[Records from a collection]
________________________
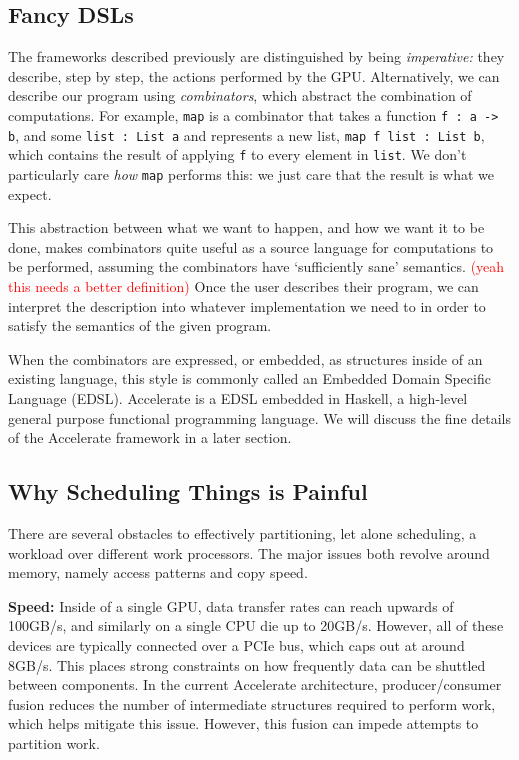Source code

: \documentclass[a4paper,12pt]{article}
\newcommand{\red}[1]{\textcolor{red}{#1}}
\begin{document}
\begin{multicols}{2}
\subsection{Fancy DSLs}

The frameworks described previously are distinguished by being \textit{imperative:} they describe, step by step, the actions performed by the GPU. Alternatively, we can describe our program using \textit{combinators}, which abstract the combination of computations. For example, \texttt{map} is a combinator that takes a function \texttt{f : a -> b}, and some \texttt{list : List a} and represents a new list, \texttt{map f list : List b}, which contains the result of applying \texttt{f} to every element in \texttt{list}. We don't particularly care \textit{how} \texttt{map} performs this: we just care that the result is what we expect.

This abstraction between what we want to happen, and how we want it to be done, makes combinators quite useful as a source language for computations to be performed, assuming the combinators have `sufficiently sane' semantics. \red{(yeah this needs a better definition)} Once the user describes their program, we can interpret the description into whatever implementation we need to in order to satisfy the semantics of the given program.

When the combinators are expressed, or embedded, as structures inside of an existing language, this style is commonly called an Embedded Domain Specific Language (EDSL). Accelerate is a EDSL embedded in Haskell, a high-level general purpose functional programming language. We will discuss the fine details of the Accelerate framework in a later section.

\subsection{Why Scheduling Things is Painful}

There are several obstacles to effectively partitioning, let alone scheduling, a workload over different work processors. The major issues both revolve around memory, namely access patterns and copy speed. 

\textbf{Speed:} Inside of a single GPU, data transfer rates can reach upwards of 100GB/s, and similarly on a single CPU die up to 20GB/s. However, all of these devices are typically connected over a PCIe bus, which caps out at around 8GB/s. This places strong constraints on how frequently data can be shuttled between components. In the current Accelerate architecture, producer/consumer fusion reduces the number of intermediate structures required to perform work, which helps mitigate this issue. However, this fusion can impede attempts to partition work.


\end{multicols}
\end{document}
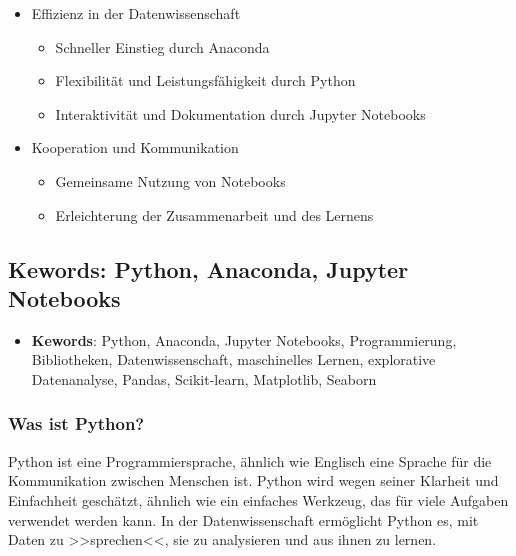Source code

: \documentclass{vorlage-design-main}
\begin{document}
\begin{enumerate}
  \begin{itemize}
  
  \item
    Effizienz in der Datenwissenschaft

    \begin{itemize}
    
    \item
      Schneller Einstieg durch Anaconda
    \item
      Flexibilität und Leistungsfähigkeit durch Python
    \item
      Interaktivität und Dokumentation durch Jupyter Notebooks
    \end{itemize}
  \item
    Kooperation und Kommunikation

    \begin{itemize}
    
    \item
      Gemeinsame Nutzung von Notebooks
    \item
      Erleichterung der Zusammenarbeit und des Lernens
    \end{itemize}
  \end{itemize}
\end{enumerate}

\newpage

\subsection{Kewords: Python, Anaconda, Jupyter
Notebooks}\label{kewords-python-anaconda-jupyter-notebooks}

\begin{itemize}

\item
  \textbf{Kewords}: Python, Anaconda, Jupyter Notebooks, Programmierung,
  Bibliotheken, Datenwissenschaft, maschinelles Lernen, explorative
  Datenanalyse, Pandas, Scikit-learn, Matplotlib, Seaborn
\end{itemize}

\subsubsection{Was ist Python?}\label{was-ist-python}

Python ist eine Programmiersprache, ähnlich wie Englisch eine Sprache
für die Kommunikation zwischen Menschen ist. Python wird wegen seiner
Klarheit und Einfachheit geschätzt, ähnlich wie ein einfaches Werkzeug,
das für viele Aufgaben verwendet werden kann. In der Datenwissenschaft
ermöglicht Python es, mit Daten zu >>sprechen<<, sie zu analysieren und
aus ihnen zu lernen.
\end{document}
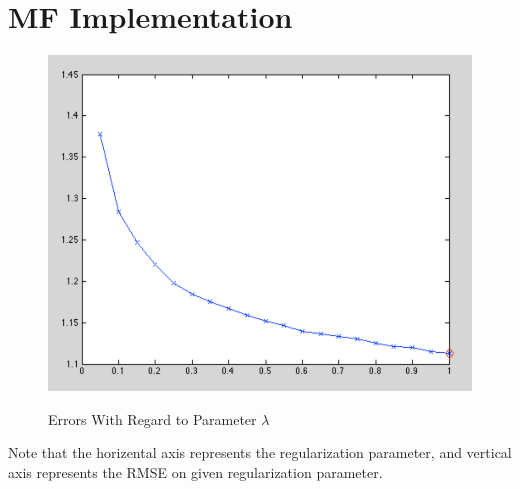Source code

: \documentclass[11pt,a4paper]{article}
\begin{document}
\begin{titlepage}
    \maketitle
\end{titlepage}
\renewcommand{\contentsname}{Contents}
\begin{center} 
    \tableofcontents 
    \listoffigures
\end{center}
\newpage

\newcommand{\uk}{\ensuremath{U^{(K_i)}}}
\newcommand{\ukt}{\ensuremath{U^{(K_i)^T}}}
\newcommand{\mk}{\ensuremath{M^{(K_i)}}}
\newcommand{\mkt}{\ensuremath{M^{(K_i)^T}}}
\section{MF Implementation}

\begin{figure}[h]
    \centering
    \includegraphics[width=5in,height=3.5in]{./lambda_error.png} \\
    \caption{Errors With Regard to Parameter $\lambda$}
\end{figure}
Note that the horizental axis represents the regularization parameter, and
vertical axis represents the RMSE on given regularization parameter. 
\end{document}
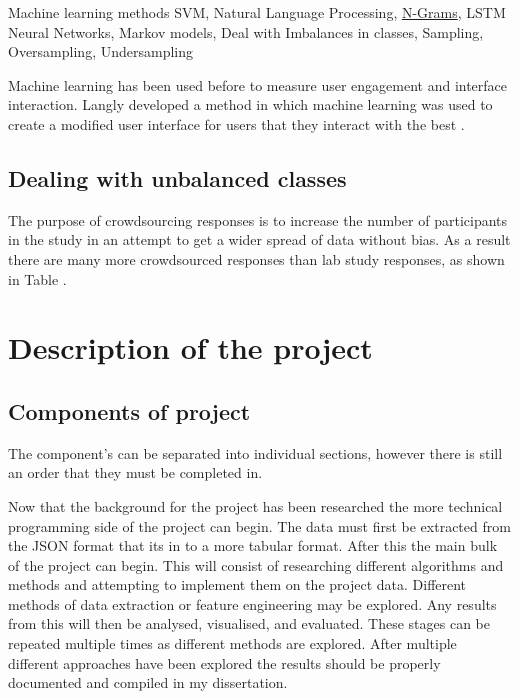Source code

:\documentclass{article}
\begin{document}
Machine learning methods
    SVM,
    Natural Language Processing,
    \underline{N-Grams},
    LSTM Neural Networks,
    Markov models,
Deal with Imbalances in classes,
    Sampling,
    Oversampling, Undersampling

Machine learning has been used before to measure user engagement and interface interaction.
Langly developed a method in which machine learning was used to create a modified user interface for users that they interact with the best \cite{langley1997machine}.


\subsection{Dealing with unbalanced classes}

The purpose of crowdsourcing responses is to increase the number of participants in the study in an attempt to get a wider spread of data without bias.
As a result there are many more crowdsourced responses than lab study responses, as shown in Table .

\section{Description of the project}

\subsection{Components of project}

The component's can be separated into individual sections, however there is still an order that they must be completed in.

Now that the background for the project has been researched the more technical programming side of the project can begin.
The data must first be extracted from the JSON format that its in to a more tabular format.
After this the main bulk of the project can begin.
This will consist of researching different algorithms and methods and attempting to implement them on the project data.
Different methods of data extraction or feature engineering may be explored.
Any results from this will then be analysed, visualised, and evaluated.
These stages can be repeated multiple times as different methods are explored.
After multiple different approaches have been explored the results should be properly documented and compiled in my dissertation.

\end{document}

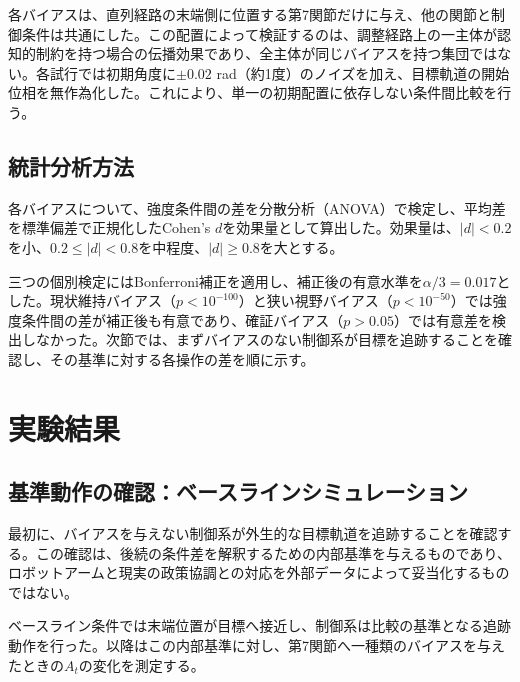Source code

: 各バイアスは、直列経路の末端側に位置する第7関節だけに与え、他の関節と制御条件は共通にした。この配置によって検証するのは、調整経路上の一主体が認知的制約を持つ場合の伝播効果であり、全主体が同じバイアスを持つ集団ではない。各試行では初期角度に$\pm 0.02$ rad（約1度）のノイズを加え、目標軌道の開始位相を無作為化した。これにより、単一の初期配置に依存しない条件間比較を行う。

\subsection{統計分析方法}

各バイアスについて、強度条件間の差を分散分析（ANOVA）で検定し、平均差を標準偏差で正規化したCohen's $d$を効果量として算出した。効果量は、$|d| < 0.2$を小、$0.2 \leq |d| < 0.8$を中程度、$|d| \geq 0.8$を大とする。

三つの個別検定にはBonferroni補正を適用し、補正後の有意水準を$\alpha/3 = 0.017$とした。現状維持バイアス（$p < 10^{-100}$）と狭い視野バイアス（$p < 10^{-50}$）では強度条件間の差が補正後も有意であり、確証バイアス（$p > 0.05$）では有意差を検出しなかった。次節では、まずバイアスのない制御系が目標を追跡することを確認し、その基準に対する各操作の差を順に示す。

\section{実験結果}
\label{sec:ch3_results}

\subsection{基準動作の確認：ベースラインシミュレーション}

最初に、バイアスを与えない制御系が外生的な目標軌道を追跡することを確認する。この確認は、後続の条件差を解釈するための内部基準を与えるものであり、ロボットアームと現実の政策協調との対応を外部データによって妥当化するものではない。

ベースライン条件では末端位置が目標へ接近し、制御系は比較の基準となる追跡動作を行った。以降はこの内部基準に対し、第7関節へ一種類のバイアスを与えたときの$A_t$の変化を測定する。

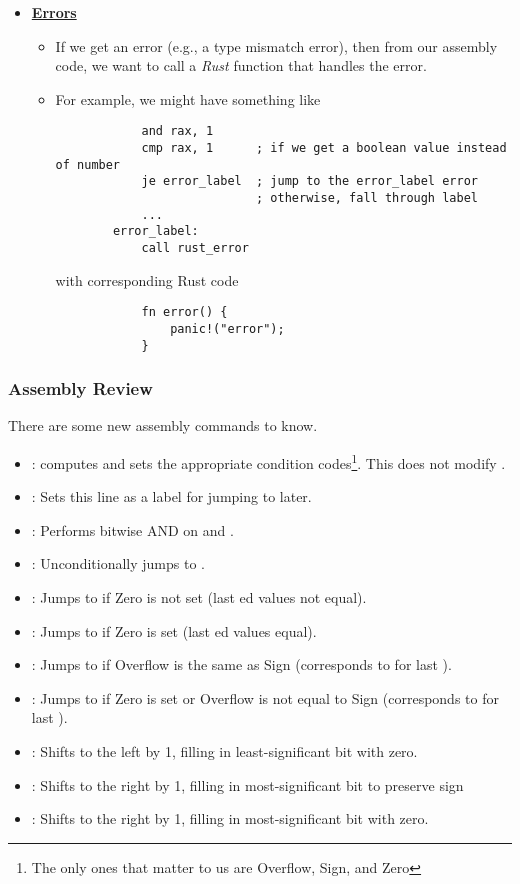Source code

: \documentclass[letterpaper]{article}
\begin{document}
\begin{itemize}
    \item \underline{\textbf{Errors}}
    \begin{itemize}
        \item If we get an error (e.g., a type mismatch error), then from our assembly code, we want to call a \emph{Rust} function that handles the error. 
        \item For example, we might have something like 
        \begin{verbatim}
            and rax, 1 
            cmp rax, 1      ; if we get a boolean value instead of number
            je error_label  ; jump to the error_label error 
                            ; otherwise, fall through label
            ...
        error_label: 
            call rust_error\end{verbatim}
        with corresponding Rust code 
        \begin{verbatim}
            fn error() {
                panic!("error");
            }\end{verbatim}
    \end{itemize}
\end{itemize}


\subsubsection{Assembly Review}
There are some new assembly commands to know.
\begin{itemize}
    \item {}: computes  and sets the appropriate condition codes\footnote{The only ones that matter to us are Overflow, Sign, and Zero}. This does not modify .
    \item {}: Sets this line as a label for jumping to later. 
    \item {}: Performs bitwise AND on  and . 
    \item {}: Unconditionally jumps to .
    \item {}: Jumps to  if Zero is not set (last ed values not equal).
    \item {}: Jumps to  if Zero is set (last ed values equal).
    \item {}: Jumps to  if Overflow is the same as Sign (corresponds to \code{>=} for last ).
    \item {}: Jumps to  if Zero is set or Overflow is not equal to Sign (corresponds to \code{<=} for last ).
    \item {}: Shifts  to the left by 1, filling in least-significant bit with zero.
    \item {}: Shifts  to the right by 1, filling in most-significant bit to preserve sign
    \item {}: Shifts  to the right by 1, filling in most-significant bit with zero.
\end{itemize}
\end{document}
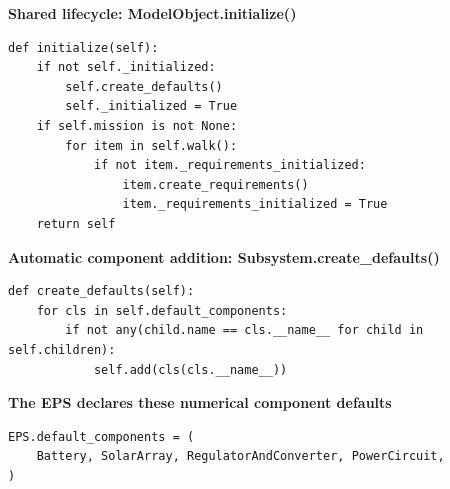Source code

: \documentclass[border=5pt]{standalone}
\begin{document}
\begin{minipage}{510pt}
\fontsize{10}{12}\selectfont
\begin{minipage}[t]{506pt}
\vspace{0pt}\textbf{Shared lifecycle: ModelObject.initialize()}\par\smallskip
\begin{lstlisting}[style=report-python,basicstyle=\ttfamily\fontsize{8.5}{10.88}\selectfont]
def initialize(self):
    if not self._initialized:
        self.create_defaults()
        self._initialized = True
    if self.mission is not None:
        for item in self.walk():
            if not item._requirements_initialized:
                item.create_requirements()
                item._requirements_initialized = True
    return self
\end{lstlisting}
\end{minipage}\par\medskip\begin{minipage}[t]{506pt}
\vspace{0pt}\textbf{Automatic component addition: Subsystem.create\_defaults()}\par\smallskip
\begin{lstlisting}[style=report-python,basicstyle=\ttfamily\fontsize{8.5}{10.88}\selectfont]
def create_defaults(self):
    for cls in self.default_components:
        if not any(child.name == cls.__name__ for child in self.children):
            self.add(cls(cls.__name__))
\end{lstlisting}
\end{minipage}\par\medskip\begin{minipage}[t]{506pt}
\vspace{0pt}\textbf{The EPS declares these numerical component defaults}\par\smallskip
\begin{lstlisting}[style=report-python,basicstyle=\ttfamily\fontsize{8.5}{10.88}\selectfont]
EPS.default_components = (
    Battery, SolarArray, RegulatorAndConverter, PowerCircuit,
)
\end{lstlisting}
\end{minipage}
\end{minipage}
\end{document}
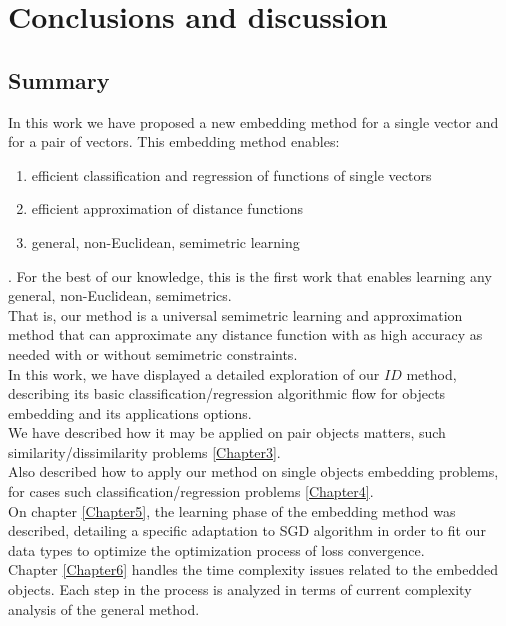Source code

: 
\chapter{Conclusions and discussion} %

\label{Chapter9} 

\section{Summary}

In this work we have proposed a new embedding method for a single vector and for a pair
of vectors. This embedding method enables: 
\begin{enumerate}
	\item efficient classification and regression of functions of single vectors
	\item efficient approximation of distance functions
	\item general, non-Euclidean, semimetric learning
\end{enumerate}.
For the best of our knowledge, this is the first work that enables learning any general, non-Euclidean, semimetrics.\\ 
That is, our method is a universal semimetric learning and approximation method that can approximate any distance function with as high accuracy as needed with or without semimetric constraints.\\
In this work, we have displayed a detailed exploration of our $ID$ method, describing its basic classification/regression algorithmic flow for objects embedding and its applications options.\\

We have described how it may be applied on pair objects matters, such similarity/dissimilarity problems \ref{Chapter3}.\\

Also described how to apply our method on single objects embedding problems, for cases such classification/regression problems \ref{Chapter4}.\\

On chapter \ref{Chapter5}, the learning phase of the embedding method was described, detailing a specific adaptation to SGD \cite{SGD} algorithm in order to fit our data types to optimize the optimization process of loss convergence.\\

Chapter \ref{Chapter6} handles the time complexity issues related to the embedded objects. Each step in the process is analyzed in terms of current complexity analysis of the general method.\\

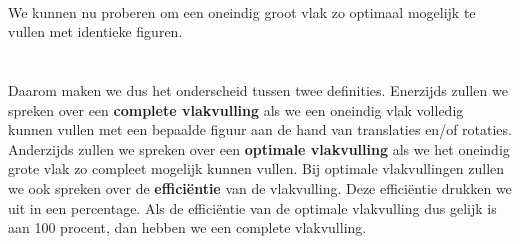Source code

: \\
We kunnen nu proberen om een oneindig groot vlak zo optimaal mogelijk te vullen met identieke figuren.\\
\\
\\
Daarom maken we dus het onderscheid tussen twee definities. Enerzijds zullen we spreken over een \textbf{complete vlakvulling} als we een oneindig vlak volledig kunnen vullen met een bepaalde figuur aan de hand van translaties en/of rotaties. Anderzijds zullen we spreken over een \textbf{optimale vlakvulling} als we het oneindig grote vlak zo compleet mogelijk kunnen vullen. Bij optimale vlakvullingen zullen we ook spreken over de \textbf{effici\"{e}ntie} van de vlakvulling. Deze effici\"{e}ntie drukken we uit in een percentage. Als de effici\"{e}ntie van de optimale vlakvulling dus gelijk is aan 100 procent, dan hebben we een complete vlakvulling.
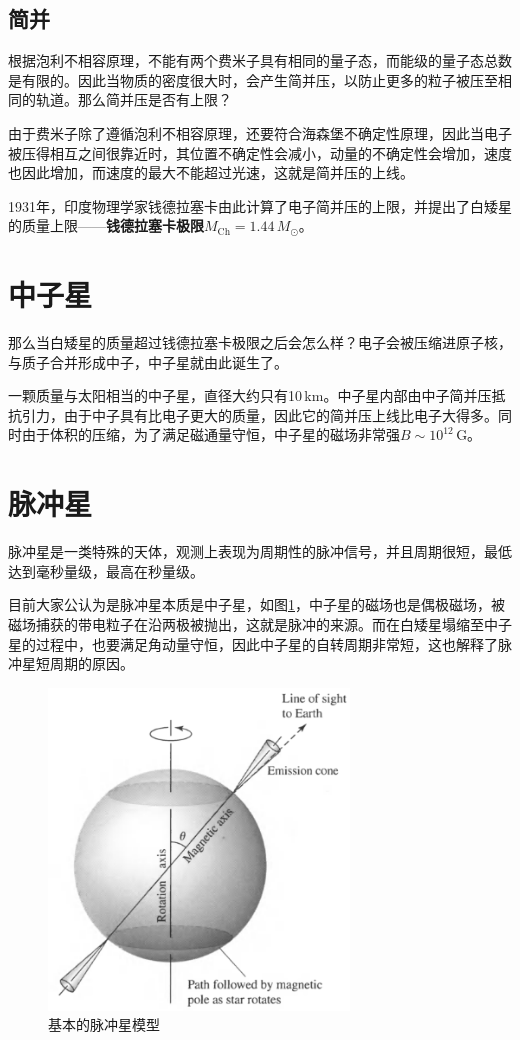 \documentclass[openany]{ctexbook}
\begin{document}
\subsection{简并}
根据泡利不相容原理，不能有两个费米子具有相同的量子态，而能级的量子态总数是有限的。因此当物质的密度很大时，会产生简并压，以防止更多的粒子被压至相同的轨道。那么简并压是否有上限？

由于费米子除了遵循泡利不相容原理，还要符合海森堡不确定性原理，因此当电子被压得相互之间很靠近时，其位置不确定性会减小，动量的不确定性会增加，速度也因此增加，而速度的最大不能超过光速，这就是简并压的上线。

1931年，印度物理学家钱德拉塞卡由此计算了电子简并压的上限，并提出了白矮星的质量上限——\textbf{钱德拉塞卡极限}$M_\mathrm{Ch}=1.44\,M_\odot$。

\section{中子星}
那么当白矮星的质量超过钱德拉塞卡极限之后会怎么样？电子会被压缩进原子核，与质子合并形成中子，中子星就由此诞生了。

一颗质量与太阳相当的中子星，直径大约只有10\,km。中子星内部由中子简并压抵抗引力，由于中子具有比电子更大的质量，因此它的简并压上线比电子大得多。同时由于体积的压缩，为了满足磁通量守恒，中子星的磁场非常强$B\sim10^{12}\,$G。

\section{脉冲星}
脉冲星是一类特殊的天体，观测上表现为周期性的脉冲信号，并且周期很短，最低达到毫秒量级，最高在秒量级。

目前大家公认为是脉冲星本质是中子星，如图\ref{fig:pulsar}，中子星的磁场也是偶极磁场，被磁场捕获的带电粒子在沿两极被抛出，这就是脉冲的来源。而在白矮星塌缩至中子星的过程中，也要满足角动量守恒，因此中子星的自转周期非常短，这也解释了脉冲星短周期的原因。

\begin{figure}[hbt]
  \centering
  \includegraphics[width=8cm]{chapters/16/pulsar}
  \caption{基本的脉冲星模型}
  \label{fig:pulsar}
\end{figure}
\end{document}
________________________
__Task__: The answer must be the line containing "一颗质量与太阳相当的中子星，" and every line after it to the end of the records, repeated exactly.

__Solution__:
一颗质量与太阳相当的中子星，直径大约只有10\,km。中子星内部由中子简并压抵抗引力，由于中子具有比电子更大的质量，因此它的简并压上线比电子大得多。同时由于体积的压缩，为了满足磁通量守恒，中子星的磁场非常强$B\sim10^{12}\,$G。

\section{脉冲星}
脉冲星是一类特殊的天体，观测上表现为周期性的脉冲信号，并且周期很短，最低达到毫秒量级，最高在秒量级。

目前大家公认为是脉冲星本质是中子星，如图\ref{fig:pulsar}，中子星的磁场也是偶极磁场，被磁场捕获的带电粒子在沿两极被抛出，这就是脉冲的来源。而在白矮星塌缩至中子星的过程中，也要满足角动量守恒，因此中子星的自转周期非常短，这也解释了脉冲星短周期的原因。

\begin{figure}[hbt]
  \centering
  \includegraphics[width=8cm]{chapters/16/pulsar}
  \caption{基本的脉冲星模型}
  \label{fig:pulsar}
\end{figure}
\end{document}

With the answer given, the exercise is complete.